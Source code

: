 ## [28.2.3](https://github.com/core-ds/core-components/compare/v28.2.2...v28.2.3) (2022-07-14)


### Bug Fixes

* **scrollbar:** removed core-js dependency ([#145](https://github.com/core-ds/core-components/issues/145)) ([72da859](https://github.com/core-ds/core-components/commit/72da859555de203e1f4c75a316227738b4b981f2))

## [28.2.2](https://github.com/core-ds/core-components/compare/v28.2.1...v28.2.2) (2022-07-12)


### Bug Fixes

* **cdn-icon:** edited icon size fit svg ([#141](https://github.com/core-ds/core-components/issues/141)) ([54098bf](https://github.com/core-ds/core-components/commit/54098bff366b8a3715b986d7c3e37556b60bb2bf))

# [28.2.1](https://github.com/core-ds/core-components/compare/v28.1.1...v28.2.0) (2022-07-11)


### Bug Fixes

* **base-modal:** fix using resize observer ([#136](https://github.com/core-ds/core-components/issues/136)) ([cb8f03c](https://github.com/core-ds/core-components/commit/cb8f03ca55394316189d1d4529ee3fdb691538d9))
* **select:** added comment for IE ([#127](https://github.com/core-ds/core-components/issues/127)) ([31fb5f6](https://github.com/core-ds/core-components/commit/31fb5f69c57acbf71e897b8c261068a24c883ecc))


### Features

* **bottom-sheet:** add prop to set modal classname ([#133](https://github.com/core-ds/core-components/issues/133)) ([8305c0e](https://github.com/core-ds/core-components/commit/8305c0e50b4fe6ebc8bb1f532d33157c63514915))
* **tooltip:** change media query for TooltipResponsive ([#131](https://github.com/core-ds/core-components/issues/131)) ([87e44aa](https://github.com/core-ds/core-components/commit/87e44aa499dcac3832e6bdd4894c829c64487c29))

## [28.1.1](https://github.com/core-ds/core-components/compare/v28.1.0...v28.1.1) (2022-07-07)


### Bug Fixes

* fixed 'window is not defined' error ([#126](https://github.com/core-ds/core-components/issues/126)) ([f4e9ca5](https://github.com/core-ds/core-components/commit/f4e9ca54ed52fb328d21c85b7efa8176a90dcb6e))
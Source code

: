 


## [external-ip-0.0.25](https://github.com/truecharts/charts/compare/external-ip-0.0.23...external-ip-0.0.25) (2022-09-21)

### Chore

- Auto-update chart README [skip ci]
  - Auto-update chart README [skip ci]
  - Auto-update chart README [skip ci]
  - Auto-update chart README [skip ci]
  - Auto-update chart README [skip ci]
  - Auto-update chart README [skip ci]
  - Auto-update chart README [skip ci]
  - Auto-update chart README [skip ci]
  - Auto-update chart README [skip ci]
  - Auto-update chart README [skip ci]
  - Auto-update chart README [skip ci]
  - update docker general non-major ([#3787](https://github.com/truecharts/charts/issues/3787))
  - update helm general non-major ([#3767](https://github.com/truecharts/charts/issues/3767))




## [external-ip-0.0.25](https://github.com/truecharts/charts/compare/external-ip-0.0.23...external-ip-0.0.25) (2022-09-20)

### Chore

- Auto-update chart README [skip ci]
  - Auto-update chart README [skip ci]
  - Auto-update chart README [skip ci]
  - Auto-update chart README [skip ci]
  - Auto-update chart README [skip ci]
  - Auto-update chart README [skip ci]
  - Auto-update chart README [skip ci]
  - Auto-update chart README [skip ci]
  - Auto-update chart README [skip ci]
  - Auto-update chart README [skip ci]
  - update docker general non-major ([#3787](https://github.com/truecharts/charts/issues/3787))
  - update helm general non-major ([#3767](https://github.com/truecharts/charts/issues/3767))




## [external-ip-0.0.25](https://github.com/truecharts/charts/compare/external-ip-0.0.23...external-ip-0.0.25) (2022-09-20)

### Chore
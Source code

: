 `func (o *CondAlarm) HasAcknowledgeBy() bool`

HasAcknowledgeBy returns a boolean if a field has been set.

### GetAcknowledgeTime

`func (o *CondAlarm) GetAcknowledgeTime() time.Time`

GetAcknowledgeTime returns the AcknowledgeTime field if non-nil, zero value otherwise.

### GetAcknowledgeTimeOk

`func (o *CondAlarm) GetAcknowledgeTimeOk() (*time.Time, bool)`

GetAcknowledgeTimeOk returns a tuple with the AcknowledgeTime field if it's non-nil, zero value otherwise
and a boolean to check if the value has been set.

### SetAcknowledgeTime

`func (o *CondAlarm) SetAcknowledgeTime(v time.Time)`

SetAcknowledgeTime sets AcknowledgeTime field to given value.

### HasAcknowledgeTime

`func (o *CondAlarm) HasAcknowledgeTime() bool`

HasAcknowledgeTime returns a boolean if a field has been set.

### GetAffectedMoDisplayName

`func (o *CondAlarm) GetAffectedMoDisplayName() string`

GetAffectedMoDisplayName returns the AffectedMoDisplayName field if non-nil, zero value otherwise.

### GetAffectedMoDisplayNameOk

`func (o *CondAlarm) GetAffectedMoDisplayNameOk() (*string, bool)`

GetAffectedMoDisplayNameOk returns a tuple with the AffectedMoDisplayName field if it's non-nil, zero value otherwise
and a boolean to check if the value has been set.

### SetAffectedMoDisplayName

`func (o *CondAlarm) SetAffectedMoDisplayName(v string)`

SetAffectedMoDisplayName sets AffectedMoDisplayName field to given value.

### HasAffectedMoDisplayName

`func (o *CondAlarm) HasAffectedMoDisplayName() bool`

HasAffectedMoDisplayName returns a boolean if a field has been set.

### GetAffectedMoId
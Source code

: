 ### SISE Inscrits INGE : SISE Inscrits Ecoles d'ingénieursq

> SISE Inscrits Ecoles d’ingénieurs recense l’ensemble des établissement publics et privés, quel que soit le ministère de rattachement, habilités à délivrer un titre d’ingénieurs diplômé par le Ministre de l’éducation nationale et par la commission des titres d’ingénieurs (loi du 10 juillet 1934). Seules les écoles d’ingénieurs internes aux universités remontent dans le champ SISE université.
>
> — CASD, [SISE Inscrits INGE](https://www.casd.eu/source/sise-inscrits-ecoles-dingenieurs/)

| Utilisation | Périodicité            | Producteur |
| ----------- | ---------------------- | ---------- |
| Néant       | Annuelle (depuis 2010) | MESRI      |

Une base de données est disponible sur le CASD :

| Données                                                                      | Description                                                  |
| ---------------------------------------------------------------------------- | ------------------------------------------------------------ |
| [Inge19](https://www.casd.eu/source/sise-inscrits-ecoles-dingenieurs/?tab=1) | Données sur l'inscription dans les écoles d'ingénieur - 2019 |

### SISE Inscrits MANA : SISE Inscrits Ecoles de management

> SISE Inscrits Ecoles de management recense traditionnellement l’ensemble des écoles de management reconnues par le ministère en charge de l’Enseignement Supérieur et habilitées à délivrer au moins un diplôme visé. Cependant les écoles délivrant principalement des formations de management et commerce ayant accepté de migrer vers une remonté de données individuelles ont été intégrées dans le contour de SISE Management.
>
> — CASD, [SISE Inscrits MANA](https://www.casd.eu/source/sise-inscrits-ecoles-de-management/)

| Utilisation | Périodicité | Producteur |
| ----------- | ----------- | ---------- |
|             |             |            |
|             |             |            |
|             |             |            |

◆ Work to complete ◆
Show the lines in the entries above that include the string "been".

◆ Task result ◆
HasAcknowledgeBy returns a boolean if a field has been set.
and a boolean to check if the value has been set.
HasAcknowledgeTime returns a boolean if a field has been set.
and a boolean to check if the value has been set.
HasAffectedMoDisplayName returns a boolean if a field has been set.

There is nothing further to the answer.